### Requirement
Lines with the word "style" are the answer; copy each of them from the data below.

'''

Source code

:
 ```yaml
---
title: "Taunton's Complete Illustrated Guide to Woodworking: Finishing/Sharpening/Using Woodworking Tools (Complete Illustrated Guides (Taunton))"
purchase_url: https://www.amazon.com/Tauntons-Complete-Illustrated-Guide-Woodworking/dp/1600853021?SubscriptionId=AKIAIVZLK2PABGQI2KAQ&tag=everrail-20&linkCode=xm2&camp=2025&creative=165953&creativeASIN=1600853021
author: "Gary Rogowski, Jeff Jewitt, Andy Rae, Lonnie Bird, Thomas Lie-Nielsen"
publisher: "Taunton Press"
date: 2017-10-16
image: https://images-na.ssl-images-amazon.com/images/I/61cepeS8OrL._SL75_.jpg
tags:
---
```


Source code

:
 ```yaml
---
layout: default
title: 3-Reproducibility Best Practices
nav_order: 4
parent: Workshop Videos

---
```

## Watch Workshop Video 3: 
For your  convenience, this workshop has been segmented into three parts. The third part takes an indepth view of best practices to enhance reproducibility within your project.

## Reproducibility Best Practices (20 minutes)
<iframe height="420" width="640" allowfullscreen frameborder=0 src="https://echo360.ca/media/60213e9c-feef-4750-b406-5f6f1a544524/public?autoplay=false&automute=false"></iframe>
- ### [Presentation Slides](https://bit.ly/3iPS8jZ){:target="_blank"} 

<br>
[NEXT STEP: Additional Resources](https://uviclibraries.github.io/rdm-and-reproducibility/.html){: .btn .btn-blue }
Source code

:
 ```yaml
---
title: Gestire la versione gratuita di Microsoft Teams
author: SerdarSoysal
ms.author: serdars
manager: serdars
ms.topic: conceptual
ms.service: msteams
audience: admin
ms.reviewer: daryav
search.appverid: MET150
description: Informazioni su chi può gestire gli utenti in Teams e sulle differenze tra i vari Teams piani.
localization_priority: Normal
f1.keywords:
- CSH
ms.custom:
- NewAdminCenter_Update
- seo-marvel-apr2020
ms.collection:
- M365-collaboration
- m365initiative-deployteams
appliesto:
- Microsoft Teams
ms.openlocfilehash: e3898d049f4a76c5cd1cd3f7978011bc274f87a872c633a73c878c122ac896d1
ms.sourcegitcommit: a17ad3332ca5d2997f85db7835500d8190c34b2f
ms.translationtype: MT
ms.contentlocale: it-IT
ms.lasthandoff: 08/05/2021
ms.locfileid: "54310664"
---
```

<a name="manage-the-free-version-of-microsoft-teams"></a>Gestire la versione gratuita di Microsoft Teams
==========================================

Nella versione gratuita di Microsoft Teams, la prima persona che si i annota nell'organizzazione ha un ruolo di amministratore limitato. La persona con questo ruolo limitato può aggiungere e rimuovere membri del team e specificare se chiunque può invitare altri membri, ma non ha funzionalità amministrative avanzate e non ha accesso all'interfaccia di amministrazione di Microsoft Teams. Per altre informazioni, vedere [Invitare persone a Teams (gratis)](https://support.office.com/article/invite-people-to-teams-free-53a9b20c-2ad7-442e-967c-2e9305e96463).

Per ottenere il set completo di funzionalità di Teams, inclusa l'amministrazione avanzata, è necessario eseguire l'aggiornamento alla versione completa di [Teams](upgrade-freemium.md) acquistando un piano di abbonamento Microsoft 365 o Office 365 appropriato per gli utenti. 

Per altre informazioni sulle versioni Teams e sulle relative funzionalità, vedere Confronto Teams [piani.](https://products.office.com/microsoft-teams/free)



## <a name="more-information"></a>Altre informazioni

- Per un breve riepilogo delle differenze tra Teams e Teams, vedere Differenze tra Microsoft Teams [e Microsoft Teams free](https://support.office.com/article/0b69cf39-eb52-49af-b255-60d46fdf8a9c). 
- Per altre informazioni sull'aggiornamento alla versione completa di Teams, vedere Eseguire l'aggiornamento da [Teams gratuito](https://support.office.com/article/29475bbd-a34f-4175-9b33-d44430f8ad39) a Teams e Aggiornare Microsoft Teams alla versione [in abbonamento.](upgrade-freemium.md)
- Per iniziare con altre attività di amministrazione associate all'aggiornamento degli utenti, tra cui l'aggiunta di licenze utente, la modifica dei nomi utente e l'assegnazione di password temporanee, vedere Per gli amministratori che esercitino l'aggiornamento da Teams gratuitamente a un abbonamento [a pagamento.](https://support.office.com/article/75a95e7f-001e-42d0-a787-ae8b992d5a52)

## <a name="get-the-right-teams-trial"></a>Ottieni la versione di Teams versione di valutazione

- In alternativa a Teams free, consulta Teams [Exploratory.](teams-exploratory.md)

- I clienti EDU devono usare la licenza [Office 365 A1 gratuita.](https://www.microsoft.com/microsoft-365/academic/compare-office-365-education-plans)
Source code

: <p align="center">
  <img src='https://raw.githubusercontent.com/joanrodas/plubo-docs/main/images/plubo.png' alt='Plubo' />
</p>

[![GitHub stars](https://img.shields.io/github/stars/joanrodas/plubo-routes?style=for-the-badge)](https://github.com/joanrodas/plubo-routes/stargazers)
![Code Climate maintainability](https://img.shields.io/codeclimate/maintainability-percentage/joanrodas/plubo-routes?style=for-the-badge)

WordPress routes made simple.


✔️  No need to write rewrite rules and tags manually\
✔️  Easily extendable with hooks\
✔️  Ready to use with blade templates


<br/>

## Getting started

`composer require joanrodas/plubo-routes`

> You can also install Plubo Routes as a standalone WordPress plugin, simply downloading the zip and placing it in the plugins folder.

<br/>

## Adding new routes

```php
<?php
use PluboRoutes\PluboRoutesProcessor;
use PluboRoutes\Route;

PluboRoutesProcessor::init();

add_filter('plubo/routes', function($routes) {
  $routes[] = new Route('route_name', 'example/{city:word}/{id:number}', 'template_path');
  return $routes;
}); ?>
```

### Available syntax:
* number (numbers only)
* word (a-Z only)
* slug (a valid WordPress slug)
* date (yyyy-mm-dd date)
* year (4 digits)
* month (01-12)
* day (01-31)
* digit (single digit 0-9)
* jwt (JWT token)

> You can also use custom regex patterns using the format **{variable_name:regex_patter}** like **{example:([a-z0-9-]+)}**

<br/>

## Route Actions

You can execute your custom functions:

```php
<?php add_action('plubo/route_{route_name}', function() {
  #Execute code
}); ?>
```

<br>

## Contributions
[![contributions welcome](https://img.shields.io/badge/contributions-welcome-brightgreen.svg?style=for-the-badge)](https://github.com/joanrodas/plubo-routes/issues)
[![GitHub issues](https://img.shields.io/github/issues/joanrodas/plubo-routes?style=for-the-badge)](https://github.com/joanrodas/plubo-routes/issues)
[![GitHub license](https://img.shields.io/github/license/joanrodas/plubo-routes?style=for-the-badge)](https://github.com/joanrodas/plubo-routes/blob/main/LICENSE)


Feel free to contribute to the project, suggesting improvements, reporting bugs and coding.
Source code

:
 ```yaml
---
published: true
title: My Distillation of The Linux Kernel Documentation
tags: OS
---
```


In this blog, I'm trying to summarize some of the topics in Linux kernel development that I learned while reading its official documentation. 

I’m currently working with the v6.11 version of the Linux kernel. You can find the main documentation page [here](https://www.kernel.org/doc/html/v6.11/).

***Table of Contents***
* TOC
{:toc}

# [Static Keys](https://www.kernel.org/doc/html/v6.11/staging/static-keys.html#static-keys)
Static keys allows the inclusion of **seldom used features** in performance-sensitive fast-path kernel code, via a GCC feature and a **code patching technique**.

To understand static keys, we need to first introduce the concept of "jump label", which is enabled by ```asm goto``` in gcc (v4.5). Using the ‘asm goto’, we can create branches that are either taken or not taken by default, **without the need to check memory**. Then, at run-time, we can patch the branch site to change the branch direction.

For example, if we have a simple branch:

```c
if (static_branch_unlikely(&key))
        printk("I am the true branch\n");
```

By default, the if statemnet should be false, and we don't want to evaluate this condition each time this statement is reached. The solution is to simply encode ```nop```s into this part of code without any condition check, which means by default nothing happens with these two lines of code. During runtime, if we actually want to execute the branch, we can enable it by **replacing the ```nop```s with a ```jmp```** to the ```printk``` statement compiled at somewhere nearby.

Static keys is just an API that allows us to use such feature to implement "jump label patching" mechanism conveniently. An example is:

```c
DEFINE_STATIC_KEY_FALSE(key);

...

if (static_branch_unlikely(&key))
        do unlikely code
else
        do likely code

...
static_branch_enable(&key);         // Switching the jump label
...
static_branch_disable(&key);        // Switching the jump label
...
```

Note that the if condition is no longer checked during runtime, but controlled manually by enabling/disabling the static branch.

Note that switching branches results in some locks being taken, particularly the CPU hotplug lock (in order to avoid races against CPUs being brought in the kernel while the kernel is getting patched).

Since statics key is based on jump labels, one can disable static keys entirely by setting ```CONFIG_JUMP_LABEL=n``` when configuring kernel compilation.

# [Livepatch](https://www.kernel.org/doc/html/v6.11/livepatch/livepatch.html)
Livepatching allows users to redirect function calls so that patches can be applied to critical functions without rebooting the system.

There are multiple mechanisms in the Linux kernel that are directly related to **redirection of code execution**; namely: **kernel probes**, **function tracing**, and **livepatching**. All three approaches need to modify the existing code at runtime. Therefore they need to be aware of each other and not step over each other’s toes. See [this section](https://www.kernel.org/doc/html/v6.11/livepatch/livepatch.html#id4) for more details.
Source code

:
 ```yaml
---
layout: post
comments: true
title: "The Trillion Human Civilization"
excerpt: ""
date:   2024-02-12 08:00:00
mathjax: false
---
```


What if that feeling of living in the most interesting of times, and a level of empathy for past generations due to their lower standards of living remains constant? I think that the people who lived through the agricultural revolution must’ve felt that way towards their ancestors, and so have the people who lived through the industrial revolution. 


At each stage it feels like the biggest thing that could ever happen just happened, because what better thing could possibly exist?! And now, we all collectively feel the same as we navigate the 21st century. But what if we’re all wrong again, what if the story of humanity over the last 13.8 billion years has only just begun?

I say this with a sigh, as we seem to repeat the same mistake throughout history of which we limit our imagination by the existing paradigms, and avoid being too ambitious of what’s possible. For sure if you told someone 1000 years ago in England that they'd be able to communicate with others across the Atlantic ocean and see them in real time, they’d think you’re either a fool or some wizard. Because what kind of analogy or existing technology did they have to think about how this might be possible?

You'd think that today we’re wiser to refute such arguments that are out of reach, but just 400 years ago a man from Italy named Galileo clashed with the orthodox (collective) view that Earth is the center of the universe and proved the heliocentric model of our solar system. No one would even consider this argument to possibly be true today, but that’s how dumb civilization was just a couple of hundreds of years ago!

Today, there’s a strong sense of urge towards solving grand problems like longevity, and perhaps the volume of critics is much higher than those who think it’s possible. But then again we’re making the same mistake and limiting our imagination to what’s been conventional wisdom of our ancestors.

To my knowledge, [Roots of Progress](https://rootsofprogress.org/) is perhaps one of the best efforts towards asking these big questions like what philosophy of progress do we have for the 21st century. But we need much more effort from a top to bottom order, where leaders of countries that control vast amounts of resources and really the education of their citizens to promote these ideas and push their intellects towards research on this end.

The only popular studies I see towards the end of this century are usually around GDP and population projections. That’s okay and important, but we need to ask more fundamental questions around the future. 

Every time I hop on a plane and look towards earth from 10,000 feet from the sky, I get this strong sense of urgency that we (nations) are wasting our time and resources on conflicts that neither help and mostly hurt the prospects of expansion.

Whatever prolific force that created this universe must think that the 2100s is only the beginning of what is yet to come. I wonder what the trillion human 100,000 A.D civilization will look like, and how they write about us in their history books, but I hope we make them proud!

'''

### Answer section
[![GitHub stars](https://img.shields.io/github/stars/joanrodas/plubo-routes?style=for-the-badge)](https://github.com/joanrodas/plubo-routes/stargazers)
![Code Climate maintainability](https://img.shields.io/codeclimate/maintainability-percentage/joanrodas/plubo-routes?style=for-the-badge)
[![contributions welcome](https://img.shields.io/badge/contributions-welcome-brightgreen.svg?style=for-the-badge)](https://github.com/joanrodas/plubo-routes/issues)
[![GitHub issues](https://img.shields.io/github/issues/joanrodas/plubo-routes?style=for-the-badge)](https://github.com/joanrodas/plubo-routes/issues)
[![GitHub license](https://img.shields.io/github/license/joanrodas/plubo-routes?style=for-the-badge)](https://github.com/joanrodas/plubo-routes/blob/main/LICENSE)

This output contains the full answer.